While Hollywood has long relied on outside co-financing for its big-budget projects, industry watchers can't recall a time when so many deep-pocketed executives have wanted hands-on roles in filmmaking.
"It's the lure of the payday-when it hits, it's like a slot machine," said Tom Sherak, a partner with former Disney chief Joe Roth at Revolution Studios. "It's also very high-profile and can give an individual or a brand tons of exposure."
Amazon.com, for instance, recently optioned a book, "The Stolen Child," and intends to co-produce a feature based on the tome. The e-retailing giant is using as currency its worldwide marketing and distribution network. (Andrew Herdener, an Amazon spokesman, hinted that the site's customers would have a hand in the movie-making process. He declined to give specifics on how that would work, but it could take various forms, such as feedback on the site or user-generated marketing materials.)
Crispin Porter & Bogusky is shopping a treatment to major studios for Burger King. Anheuser-Busch is moving into content creation that may at some point down the line include films. Nike founder Phil Knight is also getting in on the act, buying an existing animation and commercial production house and dubbing it Laika. His first feature film, "Coraline," is in preproduction.
Not everyone is convinced a rush to film is the right move, given the current landscape of ballooning production and marketing costs, flat DVD sales, and only a 5% attendance increase at theaters after an extended box-office slump. "It's a dangerous trend in that most people will end up taking a bath by getting into funding production, especially working outside of Hollywood," said a senior-level agent at a Hollywood talent firm.
Mr. Knight, who has linked with Dale Wahl, a 16-year Nike vet now president-CEO of Laika, has shown he's willing to invest. He paid $7 million for land near Portland, Ore., and is planning to sink another $100 million to build a Nike-like campus for film production. The company intends to staff up from 100 employees to nearly 500 over the next few years.

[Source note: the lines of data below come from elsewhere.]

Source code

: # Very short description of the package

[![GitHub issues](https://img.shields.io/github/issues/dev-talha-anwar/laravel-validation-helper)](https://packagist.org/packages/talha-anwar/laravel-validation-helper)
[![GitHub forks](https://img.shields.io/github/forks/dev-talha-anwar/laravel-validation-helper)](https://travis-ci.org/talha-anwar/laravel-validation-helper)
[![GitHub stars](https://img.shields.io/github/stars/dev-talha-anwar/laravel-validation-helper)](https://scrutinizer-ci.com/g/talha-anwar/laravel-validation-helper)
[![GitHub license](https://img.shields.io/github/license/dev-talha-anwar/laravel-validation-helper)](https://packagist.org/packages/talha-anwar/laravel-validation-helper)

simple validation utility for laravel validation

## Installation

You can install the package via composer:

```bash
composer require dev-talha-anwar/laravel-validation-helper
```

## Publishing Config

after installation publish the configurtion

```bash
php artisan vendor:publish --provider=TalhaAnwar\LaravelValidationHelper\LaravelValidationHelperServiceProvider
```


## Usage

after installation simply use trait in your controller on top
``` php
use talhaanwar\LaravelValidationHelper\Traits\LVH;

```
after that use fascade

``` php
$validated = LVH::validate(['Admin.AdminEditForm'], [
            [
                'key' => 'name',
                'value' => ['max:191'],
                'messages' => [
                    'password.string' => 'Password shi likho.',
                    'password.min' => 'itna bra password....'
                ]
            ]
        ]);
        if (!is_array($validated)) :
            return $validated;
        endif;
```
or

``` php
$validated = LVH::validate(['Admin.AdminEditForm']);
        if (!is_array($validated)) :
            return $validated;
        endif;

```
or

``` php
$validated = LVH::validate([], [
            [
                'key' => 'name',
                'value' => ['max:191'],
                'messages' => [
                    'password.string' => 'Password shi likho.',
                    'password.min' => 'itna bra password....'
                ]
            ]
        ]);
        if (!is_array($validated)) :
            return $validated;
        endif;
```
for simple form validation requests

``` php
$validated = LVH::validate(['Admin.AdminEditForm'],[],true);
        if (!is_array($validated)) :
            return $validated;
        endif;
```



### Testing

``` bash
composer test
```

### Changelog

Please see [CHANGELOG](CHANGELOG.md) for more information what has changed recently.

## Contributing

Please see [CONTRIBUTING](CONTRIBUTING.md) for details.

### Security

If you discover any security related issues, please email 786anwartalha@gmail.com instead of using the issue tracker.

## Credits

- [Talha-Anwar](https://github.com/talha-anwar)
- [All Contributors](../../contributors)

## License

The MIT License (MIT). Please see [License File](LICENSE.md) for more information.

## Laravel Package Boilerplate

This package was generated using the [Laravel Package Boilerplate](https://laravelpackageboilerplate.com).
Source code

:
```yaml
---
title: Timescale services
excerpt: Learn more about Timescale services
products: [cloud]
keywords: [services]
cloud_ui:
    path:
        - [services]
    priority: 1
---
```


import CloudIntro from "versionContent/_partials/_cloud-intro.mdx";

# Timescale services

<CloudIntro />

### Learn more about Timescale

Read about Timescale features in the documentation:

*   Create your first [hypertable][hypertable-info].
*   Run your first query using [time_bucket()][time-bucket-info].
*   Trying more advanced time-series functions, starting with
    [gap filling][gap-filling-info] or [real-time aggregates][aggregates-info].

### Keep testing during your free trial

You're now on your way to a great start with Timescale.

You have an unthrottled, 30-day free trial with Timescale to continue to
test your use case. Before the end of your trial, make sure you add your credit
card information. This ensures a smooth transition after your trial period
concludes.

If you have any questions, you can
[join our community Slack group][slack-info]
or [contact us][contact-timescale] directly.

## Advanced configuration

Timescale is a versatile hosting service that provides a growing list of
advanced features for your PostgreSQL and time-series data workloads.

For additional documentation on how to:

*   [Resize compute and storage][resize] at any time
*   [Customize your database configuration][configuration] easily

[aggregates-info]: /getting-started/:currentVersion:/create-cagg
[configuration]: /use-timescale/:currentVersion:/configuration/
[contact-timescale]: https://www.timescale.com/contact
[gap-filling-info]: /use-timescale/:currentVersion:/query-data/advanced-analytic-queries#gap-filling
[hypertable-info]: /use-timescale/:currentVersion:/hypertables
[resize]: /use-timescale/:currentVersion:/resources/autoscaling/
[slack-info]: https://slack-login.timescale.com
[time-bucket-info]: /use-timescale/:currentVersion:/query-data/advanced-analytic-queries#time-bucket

"Phil's not afraid of a business risk, but he does it on a very calculated basis," Mr. Wahl said. "Did the world need another athletic-shoe company when he launched Nike? Maybe not, but through innovation, excellent product and strong marketing, he made it vital."
Many moguls come to Hollywood ready to bankroll a message. EBay founder Jeff Skoll created Participant Productions with the express purpose of making socially conscious movies. He's done just that, with Al Gore's "An Inconvenient Truth" following on the heels of Academy Award nominees "Good Night, and Good Luck," "Syriana" and "North Country."
Phil Anschutz, whose Walden Media was founded to produce inspirational, G-rated family fare, is riding high on "The Chronicles of Narnia: The Lion, the Witch and the Wardrobe" after duds such as "Around the World in 80 Days." The $150 million "Narnia" was a test of whether Walden could be a real player. The doubt faded when the film passed $744.7 million worldwide, making it Disney's highest-grossing live-action movie.
Great wealth doesn't always make great art. Fred Smith, the founder of Federal Express, funds Alcon Entertainment, responsible for the monosyllabic teen comedy "Dude, Where's My Car?" The company has fared better with family-friendly movies such as "My Dog Skip" and "The Sisterhood of the Traveling Pants," and has a varied slate in the works including "Wicker Man" with Nicolas Cage.
'A beautiful thing'
Marc Turtletaub, who financed his foray into the movie business from the sale of loan company the Money Store, seems focused now on art-house films such as "Sherrybaby" and "Everything Is Illuminated" after producing mainstream fare such as "Big Momma's House 2" and "The Honeymooners" with mixed success.
Mark Cuban, the outspoken entrepreneur who owns Landmark Theaters, HD Net, Magnolia Pictures and other pieces of a vertically integrated media mini-empire, said new faces in the business open up opportunities.
"Anytime new models can be tested by people using their own money, it's a beautiful thing," Mr. Cuban said by e-mail. "If movies around brands can work, it opens new doors."
Rich Silverman, president and founder of talent-management firm Edge Talent Group, said more projects in the pipeline mean more opportunities for talent and perhaps fresh ideas. But outsiders have to act prudentlyto succeed here, he said.
"There will always be rich people coming here because of a passion for the movies and money to burn," Mr. Silverman said. "They can't rush in naively without doing their homework. It's a very risky business, but in success, it's so gratifying."